The headlines are filled with dramatic talk of the "Bomb" cyclone hitting the West Coast. When you have a large segment of the population traveling to "grandma's house", this makes for great news copy but is it accurate and does it mean destruction? Let's take a look at where this storm formed and see if we should call it a "BOMB!"
September 2019 Sea Surface Temperature Anomalies. (Red indicates warm water.)
We have seen unusually warm ocean waters sitting off the coast of California this year (area of red/orange in graphic above). This resulted in an unusually large number of days of eddy winds for San Francisco. Eddies are counter clockwise wind patterns that do not extend up very high in the atmosphere and are cut off from the major flow. We can likely blame these eddies on the blob of very warm ocean temperatures. Frequently we watched as an area of Low pressure formed in this region and then drifted off the coast, forming large eddies that brought Southerly winds into San Francisco.
November 2019 Sea Surface Temperature Anomalies
Fast forward to November and that blob of super warm water is still in the Eastern Pacific, though it has shifted a little to the west. Well, these warm waters are now providing one of the ingredients for our "Bomb" cyclone.
850 mb Temperatures. (California is highlighted)

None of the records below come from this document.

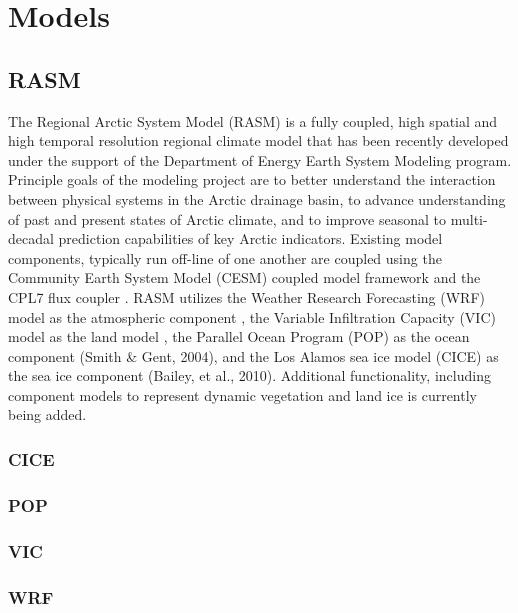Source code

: \section{Models}

\subsection{RASM}

The Regional Arctic System Model (RASM) is a fully coupled, high spatial and high temporal resolution regional climate model that has been recently developed under the support of the Department of Energy Earth System Modeling program.
Principle goals of the modeling project are to better understand the interaction between physical systems in the Arctic drainage basin, to advance understanding of past and present states of Arctic climate, and to improve seasonal to multi-decadal prediction capabilities of key Arctic indicators.
Existing model components, typically run off-line of one another are coupled using the Community Earth System Model (CESM) coupled model framework and the CPL7 flux coupler \cite{Craig_2011}.
RASM utilizes the Weather Research Forecasting (WRF) model as the atmospheric component \cite{Skamarock_2008}, the Variable Infiltration Capacity (VIC) model as the land model \citep[e.g.][Hamman et al. In Review]{Liang_1996}, the Parallel Ocean Program (POP) as the ocean component (Smith \& Gent, 2004), and the Los Alamos sea ice model (CICE) as the sea ice component (Bailey, et al., 2010).
Additional functionality, including component models to represent dynamic vegetation and land ice is currently being added.

\subsubsection{CICE}

\subsubsection{POP}

\subsubsection{VIC}

\subsubsection{WRF}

Bomb cyclone is a term used when a Low pressure deepens very quickly, about 1 millibar per hour. We see this type of quick intensification when there is a large temperature contrast between two airmasses that are wrapping around a Low. On Monday a wave of cold air (seen above as area of blue) slid across the Eastern Pacific,over that blob and met up with the warm Pacific air. As they met the Low deepened very quickly.
Pressure Reading for Buoy, 500 miles west of Eureka, California
The Low sat over the Eastern Pacific on Monday and rapidly intensified - hence the term "bomb". This buoy (#46006) showed a drop of 0.45" inches of mercury or about 15mb. That is fast but not quite enough to be considered a bomb.